Miami Open: Wozniacki holds to defeat Niculescu in straight sets
Caroline Wozniacki had a tight finish to her match but found a way to hold it together at the Miami Open on Saturday. Monica Niculescu found ways of being tough in the match, including a serious scare in the second set tiebreak that gave the Dane a 6-4, 7-6 (4) win on Grandstand Court at Hard Rock Stadium.
The series between the pair is vast and have all ended the same way, a Wozniacki win. While one was a simple withdraw from the Romanian, she has only challenged the Dane once in Madrid two years ago - where she won four games but crucially failed to take the third set. Niculescu wouldn't let previous history bother her as she proved as much against Garbine Muguruza, winning in three sets on Friday to record her fourth successive win.
With nothing strong coming from her game at Indian Wells, the former world number one was aiming to add a second with comfort and dominance against the 31-year-old. She didn't have a clean opening service as Niculescu challenged the 13th seed but failed to capitalise on an AD point. Instead matching Wozniacki with a solid service hold, she soon found herself trailing.

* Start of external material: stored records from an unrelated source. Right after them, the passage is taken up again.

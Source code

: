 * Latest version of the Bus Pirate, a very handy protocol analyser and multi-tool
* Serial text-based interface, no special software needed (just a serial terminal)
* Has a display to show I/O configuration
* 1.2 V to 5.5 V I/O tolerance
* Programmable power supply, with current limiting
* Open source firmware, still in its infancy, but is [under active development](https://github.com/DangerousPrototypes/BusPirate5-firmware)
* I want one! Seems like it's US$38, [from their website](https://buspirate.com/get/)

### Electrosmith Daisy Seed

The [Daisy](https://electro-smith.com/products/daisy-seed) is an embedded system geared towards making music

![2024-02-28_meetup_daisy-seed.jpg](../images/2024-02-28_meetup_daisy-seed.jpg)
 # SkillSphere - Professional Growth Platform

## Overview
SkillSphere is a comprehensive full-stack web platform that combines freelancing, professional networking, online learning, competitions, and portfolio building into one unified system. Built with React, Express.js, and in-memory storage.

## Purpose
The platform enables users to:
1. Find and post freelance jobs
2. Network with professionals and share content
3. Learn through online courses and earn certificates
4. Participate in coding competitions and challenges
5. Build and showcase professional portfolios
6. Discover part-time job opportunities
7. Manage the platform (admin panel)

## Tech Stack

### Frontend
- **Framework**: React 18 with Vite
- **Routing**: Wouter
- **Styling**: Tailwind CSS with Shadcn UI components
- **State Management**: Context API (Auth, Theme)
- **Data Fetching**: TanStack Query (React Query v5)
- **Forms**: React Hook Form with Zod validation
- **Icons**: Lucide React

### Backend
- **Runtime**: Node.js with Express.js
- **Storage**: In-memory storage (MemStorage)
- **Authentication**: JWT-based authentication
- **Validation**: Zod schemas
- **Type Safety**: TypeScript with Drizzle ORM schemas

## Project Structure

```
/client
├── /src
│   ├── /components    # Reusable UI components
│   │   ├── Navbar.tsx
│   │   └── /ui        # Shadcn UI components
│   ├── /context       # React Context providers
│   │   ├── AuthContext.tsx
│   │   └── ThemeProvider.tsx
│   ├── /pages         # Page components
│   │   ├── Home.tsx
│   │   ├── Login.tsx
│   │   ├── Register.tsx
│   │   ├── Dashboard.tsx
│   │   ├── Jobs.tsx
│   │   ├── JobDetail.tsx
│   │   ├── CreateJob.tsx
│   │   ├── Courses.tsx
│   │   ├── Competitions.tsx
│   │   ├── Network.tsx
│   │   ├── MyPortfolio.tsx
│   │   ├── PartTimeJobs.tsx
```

Wozniacki's fast start an important one
The fourth saw the Dane take control of the score, reaching break point to lead 3-1. A major gear change for the 28-year-old saw her breeze beyond her opponent - beating Niculescu with great returns before a rush back for control allowed her to cap the sixth game with her name.
Wozniacki answered back with a huge serve to love getting her settled in a baseline rally before the 31-year-old moved in for the Dane to nail the return behind her. With the three-game margin back in Wozniacki's hands, she fought for the set but went to deuce as Niculescu refused to go down early. She hung on through the two breaks played to extend her time and inch closer to a possible tie - doing exactly that, having figured out how to counter Wozniacki's aggressive forehand and break her in the ninth.
With one to go and the serve in her end, the 31-year-old fell behind on serve as Wozniacki smashed way to secure the break needed to take the set after 56 minutes. The serve was in check, landing nearly 60% of points with 13 winners to go - while Niculescu drew 18 errors, although getting winners on the second serve was important in keeping relative pace with the former world number one.
Niculescu chipping away as match contin
Wozniacki's defence was good enough to race into a two-game lead in the second set, too. Niculescu found a way to break back in the third, forcing her way to deuce before clinching the game's only AD point. They went through the next four games holding serve as Wozniacki remained ahead 4-3. When she gained the break to serve for the match, the 13th seed fell behind three break points and despite saving one with a line-drive winner, she ultimately blew her chance for a comeback.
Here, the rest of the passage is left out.